=== Begin Enclosure ===

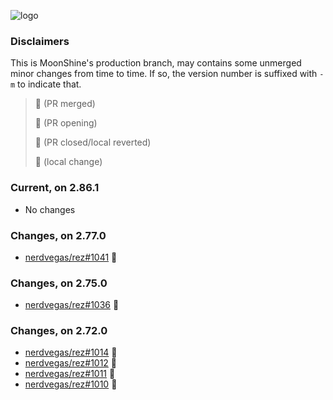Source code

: 

![logo](media/rez_banner_256.png)

### Disclaimers

This is MoonShine's production branch, may contains some unmerged minor changes from time to time. If so, the version number is suffixed with `-m` to indicate that.

> :grapes: (PR merged)
> 
> :pear: (PR opening)
> 
> :tomato: (PR closed/local reverted)
> 
> :banana: (local change)

### Current, on 2.86.1

* No changes


### Changes, on 2.77.0

* [nerdvegas/rez#1041](https://github.com/nerdvegas/rez/pull/1041) :grapes:


### Changes, on 2.75.0

* [nerdvegas/rez#1036](https://github.com/nerdvegas/rez/pull/1036) :grapes:


### Changes, on 2.72.0

* [nerdvegas/rez#1014](https://github.com/nerdvegas/rez/pull/1014) :grapes:
* [nerdvegas/rez#1012](https://github.com/nerdvegas/rez/pull/1012) :grapes:
* [nerdvegas/rez#1011](https://github.com/nerdvegas/rez/pull/1011) :grapes:
* [nerdvegas/rez#1010](https://github.com/nerdvegas/rez/pull/1010) :grapes:
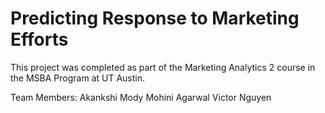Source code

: # Predicting Response to Marketing Efforts
This project was completed as part of the Marketing Analytics 2 course in the MSBA Program at UT Austin.

Team Members:
Akankshi Mody
Mohini Agarwal
Victor Nguyen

=== End Enclosure ===

> What to do
Reproduce the entire listing above precisely, but keep the images out.

> Output below
Source code

: 

![logo](media/rez_banner_256.png)

### Disclaimers

This is MoonShine's production branch, may contains some unmerged minor changes from time to time. If so, the version number is suffixed with `-m` to indicate that.

> :grapes: (PR merged)
> 
> :pear: (PR opening)
> 
> :tomato: (PR closed/local reverted)
> 
> :banana: (local change)

### Current, on 2.86.1

* No changes


### Changes, on 2.77.0

* [nerdvegas/rez#1041](https://github.com/nerdvegas/rez/pull/1041) :grapes:


### Changes, on 2.75.0

* [nerdvegas/rez#1036](https://github.com/nerdvegas/rez/pull/1036) :grapes:


### Changes, on 2.72.0

* [nerdvegas/rez#1014](https://github.com/nerdvegas/rez/pull/1014) :grapes:
* [nerdvegas/rez#1012](https://github.com/nerdvegas/rez/pull/1012) :grapes:
* [nerdvegas/rez#1011](https://github.com/nerdvegas/rez/pull/1011) :grapes:
* [nerdvegas/rez#1010](https://github.com/nerdvegas/rez/pull/1010) :grapes:
Source code

: # Predicting Response to Marketing Efforts
This project was completed as part of the Marketing Analytics 2 course in the MSBA Program at UT Austin.

Team Members:
Akankshi Mody
Mohini Agarwal
Victor Nguyen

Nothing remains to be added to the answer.